**Instructions for the task:** Could you filter the data below down to the lines that hold the word "return"?

Stored dataset items:
....
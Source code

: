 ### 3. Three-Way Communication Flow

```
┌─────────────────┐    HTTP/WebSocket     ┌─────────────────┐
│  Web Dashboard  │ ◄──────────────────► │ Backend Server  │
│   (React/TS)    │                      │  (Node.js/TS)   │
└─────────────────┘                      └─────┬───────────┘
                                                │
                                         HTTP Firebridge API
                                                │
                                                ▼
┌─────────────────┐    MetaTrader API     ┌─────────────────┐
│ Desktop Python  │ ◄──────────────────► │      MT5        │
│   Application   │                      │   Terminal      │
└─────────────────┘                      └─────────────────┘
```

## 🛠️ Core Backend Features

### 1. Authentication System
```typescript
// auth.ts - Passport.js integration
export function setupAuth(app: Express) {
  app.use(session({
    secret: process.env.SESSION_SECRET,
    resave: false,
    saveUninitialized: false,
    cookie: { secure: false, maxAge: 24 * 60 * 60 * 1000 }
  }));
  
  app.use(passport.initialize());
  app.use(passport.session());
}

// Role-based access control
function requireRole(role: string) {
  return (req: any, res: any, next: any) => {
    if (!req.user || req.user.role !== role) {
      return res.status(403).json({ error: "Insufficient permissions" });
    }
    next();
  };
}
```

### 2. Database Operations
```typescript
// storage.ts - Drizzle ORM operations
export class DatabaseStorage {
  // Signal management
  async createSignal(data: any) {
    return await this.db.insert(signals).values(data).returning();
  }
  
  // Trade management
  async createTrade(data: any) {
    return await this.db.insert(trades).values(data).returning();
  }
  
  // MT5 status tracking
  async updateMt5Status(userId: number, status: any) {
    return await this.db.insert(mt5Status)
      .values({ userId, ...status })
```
....
**Answer area:**
  return (req: any, res: any, next: any) => {
      return res.status(403).json({ error: "Insufficient permissions" });
    return await this.db.insert(signals).values(data).returning();
    return await this.db.insert(trades).values(data).returning();
    return await this.db.insert(mt5Status)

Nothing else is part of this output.